# YOUR ASSIGNMENT
Begin at the top of the records below and print each line exactly until the line containing "1. Install git" has been printed; any pictures are to be left out.

Document images with source code:
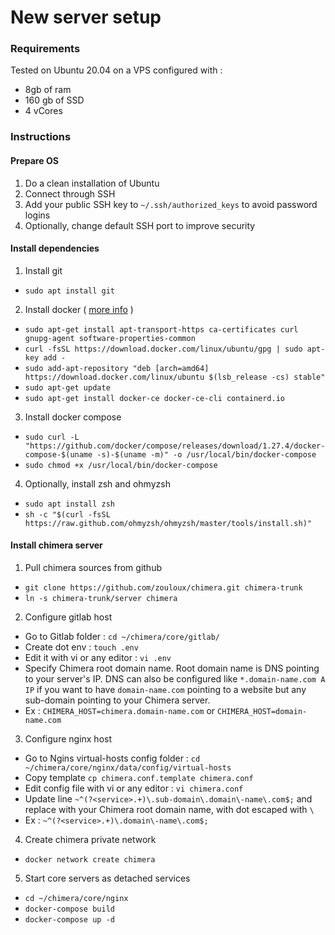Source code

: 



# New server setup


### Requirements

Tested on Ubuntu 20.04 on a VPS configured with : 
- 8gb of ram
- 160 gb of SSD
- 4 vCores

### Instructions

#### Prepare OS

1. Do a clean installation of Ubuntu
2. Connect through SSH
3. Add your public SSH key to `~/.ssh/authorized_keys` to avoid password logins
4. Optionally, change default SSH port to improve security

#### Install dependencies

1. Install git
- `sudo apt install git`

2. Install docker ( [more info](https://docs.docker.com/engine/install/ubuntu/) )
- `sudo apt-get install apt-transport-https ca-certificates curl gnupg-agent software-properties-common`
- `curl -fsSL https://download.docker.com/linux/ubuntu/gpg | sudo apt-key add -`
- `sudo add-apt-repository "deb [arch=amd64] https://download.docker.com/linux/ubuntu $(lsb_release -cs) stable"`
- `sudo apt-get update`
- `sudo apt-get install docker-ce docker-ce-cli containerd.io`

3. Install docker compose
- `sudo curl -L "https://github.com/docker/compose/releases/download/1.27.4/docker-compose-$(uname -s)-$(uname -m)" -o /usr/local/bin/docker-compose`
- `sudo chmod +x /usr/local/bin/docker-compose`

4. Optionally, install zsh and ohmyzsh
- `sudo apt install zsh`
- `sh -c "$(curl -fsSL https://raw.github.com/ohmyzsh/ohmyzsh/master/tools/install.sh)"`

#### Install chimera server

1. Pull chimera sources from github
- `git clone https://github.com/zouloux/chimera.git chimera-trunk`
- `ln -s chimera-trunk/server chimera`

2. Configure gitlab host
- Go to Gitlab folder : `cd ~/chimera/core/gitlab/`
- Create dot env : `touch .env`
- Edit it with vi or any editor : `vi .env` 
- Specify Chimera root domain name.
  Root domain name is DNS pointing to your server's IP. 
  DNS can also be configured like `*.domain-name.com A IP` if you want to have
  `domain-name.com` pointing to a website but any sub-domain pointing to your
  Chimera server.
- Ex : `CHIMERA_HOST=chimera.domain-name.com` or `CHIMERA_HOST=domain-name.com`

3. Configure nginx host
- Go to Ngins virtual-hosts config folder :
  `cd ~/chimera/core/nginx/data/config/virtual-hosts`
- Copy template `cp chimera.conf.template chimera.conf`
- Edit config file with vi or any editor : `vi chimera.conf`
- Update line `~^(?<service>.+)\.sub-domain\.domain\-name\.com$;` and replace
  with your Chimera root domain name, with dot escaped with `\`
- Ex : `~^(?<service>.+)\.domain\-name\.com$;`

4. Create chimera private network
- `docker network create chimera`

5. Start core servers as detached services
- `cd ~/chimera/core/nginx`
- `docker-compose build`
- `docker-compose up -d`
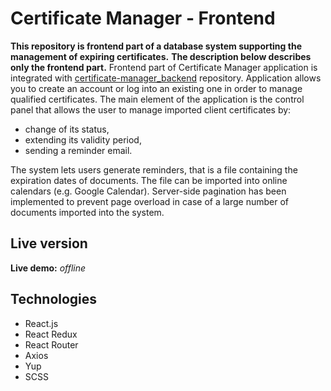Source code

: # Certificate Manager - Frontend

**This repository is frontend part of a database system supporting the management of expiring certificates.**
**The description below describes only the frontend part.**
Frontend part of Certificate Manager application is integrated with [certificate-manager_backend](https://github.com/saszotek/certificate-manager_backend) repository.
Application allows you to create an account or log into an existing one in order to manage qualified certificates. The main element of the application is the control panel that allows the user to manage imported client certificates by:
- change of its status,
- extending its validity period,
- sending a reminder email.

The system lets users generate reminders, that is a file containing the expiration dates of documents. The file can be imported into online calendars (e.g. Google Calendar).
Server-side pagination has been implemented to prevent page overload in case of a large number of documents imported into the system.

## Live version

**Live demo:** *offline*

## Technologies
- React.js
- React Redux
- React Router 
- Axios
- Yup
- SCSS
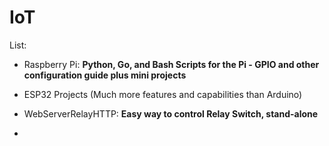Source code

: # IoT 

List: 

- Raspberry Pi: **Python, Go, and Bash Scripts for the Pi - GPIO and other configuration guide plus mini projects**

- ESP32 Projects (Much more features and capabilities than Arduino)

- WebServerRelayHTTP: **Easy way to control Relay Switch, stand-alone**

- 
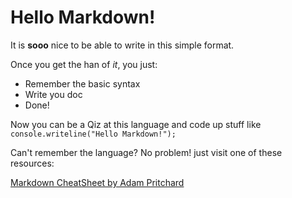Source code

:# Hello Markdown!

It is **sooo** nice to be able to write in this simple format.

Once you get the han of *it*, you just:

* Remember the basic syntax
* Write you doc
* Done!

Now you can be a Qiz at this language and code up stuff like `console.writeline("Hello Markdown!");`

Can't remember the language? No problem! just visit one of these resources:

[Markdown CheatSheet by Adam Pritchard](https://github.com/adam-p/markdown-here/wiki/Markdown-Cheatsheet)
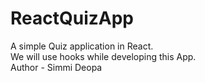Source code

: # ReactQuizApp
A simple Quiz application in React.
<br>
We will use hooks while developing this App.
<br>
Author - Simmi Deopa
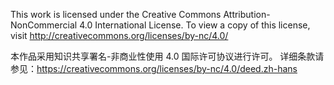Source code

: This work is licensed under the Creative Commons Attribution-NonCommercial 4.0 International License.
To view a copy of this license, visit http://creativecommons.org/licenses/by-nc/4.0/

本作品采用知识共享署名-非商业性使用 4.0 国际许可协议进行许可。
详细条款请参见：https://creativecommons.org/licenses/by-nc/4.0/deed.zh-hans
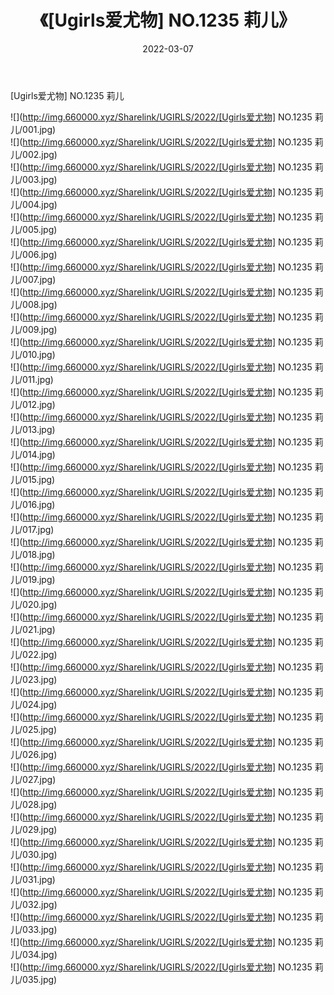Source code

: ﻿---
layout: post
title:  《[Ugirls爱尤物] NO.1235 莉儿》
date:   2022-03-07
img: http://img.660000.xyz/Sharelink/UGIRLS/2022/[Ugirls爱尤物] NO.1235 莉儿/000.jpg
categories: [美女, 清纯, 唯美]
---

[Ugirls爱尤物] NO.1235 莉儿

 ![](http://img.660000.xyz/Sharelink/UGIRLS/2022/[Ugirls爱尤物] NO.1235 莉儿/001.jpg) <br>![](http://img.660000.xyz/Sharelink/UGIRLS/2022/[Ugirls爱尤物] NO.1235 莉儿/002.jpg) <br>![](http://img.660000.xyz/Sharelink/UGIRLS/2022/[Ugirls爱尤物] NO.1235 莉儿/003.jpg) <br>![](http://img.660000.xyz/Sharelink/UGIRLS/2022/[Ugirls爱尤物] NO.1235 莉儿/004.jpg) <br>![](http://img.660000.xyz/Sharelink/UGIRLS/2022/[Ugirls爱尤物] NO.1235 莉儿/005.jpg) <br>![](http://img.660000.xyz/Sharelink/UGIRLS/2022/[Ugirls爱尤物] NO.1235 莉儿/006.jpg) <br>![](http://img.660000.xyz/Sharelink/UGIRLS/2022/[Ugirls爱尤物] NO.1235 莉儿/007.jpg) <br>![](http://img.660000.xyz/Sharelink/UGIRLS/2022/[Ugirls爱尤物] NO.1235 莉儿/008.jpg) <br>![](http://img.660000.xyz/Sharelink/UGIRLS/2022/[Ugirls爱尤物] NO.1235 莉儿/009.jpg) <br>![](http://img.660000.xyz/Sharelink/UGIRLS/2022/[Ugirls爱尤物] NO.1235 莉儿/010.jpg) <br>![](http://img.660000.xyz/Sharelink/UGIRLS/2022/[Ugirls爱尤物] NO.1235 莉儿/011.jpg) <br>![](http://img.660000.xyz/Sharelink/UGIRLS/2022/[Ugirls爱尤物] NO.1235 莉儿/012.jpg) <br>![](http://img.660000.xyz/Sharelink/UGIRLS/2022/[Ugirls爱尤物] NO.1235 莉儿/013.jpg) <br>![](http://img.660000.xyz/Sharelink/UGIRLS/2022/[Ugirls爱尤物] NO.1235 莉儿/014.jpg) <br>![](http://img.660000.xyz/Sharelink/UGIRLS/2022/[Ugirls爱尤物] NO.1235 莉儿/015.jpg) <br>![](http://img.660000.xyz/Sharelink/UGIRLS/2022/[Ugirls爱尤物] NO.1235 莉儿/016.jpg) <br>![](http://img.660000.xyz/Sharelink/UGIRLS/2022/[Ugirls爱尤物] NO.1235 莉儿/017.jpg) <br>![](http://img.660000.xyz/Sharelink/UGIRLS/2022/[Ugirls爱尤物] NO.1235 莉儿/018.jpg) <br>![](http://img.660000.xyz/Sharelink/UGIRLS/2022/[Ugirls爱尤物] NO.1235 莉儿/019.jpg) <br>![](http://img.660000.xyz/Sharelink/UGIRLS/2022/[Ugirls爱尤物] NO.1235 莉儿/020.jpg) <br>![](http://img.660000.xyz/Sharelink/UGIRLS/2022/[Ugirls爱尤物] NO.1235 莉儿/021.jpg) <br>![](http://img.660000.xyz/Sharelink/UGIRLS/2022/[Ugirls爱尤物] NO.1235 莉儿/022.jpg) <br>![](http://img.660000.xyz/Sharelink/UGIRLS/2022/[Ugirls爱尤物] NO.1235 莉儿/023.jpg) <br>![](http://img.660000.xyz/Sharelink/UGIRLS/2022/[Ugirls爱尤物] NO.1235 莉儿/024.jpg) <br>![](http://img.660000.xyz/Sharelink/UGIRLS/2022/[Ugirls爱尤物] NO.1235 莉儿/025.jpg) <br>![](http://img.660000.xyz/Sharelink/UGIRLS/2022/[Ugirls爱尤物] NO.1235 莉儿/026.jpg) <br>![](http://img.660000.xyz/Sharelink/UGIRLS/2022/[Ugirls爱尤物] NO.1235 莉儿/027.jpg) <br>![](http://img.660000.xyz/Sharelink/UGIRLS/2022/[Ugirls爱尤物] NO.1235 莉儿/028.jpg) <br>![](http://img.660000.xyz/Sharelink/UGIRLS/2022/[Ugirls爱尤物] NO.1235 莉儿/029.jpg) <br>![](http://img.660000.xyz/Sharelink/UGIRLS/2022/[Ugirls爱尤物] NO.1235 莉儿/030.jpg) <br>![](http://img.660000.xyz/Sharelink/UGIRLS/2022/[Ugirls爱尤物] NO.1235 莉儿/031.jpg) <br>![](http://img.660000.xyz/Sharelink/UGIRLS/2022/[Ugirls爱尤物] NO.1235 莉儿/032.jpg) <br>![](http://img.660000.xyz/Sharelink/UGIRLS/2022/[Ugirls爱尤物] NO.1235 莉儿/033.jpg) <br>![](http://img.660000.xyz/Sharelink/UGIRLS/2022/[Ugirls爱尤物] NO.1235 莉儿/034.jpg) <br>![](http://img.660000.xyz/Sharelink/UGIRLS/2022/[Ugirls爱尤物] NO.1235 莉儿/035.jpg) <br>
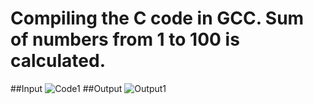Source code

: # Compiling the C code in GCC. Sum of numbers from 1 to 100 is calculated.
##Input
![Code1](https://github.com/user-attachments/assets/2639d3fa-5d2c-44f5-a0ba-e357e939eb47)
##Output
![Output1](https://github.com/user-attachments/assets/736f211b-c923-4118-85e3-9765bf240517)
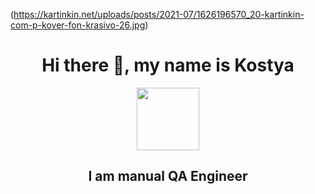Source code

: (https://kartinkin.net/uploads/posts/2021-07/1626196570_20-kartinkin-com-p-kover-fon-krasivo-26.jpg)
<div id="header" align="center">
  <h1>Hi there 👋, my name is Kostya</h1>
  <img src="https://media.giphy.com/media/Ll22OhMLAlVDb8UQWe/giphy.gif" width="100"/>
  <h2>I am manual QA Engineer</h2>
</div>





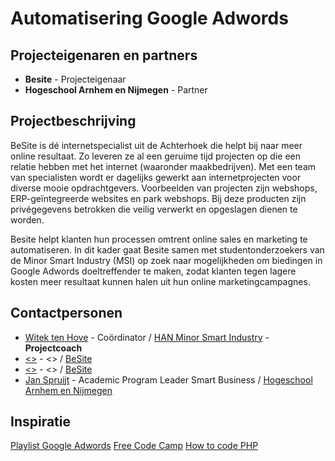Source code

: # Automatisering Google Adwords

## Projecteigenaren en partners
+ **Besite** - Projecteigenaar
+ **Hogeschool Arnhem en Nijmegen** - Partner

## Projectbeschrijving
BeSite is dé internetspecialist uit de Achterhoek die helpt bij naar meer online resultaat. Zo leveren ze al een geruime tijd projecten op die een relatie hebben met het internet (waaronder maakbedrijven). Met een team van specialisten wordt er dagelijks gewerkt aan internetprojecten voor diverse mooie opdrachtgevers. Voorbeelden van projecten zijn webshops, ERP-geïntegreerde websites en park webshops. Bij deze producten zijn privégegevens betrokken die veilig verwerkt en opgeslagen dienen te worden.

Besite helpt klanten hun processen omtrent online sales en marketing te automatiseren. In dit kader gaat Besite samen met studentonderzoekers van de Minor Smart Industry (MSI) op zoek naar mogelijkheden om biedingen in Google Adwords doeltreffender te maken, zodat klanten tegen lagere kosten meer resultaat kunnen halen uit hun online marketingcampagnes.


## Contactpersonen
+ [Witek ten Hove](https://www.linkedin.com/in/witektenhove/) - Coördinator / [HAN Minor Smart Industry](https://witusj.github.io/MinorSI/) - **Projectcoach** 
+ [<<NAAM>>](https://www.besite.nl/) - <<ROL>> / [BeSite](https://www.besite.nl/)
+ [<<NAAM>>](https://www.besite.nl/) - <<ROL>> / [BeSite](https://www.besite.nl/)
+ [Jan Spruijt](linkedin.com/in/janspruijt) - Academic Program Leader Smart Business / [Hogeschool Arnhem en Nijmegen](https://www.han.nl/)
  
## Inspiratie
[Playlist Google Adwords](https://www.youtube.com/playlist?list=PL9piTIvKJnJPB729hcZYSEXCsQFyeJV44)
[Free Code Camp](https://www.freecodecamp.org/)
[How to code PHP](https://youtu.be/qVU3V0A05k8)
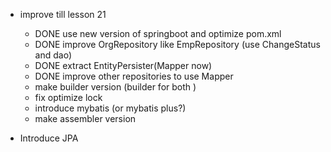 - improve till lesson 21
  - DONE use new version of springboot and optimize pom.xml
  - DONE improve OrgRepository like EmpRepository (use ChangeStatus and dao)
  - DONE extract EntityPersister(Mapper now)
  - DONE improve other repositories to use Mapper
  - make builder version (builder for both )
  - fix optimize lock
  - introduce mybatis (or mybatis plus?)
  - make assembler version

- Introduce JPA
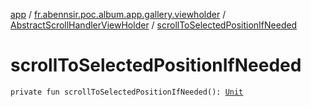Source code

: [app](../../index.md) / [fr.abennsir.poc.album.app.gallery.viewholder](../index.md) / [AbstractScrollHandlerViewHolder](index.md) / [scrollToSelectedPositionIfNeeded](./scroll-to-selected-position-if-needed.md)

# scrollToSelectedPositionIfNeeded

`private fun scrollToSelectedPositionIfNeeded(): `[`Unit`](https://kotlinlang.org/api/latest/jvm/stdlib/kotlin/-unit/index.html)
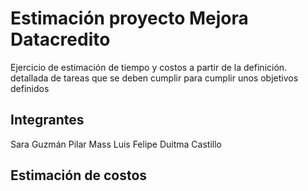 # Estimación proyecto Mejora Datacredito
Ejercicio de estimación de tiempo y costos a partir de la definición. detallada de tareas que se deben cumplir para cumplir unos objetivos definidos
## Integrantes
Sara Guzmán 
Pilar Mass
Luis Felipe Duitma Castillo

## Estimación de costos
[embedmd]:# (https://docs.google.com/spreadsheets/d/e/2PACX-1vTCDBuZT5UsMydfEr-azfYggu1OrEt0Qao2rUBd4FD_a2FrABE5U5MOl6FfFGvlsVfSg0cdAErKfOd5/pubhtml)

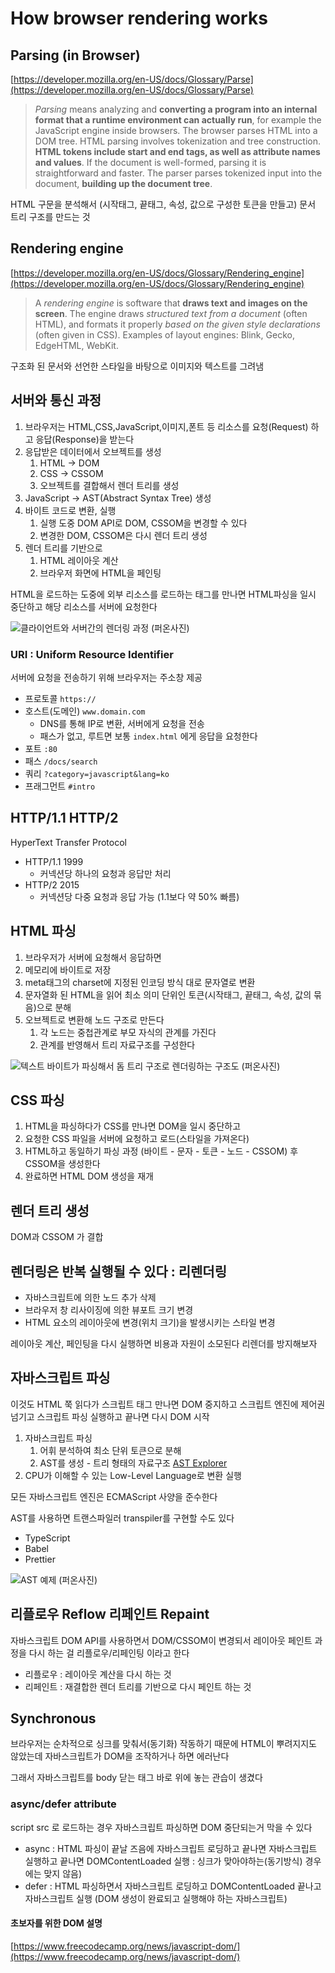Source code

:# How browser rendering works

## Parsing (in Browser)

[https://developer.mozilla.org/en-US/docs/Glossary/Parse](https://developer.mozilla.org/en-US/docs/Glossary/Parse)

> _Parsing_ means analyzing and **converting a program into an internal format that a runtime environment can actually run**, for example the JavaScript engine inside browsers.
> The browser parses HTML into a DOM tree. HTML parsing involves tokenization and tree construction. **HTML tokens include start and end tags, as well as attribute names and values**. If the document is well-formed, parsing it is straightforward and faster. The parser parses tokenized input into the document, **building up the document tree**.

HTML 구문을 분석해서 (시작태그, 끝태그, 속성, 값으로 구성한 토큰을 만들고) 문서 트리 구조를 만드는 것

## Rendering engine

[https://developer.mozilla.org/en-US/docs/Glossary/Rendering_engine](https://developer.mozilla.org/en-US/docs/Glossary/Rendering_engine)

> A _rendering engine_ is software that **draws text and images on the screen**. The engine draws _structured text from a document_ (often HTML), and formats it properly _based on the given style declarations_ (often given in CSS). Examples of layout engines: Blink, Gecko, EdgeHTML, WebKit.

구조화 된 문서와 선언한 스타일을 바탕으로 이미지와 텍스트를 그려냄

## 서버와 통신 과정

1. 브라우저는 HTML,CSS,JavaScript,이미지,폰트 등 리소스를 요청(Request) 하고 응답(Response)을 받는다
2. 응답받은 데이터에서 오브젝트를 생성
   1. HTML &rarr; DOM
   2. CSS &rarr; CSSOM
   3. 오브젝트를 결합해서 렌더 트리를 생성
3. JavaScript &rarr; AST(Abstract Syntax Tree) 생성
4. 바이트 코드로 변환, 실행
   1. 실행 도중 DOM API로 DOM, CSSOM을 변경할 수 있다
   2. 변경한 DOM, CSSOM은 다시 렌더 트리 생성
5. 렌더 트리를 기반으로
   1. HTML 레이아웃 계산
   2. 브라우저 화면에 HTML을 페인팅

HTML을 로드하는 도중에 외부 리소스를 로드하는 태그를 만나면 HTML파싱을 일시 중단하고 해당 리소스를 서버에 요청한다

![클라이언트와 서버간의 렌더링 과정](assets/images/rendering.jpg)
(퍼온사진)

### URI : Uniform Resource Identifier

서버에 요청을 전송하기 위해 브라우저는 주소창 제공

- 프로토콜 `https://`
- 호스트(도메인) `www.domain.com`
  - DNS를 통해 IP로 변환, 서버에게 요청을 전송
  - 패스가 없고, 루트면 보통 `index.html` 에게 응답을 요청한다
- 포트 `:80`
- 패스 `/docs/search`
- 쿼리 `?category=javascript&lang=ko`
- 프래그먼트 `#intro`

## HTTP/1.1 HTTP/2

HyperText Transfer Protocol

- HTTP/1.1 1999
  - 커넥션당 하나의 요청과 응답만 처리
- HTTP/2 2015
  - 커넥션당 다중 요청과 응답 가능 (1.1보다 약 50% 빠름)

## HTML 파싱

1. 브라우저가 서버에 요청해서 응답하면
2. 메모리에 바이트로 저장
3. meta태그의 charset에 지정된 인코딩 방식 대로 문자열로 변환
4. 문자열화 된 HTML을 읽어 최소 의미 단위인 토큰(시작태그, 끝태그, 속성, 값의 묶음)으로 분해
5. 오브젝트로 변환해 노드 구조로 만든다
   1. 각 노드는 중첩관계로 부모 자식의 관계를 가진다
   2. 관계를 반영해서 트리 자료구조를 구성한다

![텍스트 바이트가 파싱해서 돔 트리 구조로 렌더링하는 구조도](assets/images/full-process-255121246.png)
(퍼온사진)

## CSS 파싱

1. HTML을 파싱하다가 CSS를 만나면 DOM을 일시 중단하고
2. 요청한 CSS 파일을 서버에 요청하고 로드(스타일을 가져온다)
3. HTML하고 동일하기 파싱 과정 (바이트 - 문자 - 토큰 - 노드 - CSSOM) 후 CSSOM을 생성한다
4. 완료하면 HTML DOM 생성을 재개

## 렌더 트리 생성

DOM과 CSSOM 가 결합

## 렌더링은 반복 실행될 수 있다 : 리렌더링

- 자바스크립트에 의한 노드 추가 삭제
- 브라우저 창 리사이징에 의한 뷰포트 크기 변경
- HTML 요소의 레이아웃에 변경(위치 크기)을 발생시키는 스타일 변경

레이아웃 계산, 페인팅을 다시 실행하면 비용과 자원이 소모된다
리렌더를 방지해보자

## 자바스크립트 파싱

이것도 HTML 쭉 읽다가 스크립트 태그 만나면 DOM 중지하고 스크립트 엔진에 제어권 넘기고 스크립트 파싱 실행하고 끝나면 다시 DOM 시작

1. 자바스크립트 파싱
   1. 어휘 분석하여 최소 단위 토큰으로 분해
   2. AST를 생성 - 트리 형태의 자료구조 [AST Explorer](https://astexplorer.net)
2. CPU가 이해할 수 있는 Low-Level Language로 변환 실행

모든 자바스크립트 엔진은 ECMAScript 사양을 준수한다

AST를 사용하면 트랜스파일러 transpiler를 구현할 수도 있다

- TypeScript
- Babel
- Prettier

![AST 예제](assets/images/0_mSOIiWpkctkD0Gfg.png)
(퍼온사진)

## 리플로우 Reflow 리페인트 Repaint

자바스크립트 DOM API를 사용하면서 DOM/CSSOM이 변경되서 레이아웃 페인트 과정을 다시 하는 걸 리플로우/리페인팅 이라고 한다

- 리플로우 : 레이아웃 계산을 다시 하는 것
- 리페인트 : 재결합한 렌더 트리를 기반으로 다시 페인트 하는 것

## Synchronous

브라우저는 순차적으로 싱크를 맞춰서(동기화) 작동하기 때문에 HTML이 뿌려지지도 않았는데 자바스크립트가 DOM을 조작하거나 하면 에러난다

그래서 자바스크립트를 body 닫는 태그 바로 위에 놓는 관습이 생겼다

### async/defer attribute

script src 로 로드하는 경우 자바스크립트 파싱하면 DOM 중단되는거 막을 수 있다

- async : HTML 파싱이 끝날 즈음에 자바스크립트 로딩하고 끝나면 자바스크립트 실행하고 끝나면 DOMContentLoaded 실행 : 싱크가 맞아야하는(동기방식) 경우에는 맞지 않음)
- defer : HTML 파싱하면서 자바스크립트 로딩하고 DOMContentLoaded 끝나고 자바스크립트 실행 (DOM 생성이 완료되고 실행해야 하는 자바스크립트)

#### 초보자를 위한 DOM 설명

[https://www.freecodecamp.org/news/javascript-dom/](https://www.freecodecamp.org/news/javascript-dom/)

# SOLUTION TO THE EXERCISE
Source code

: 



# New server setup


### Requirements

Tested on Ubuntu 20.04 on a VPS configured with : 
- 8gb of ram
- 160 gb of SSD
- 4 vCores

### Instructions

#### Prepare OS

1. Do a clean installation of Ubuntu
2. Connect through SSH
3. Add your public SSH key to `~/.ssh/authorized_keys` to avoid password logins
4. Optionally, change default SSH port to improve security

#### Install dependencies

1. Install git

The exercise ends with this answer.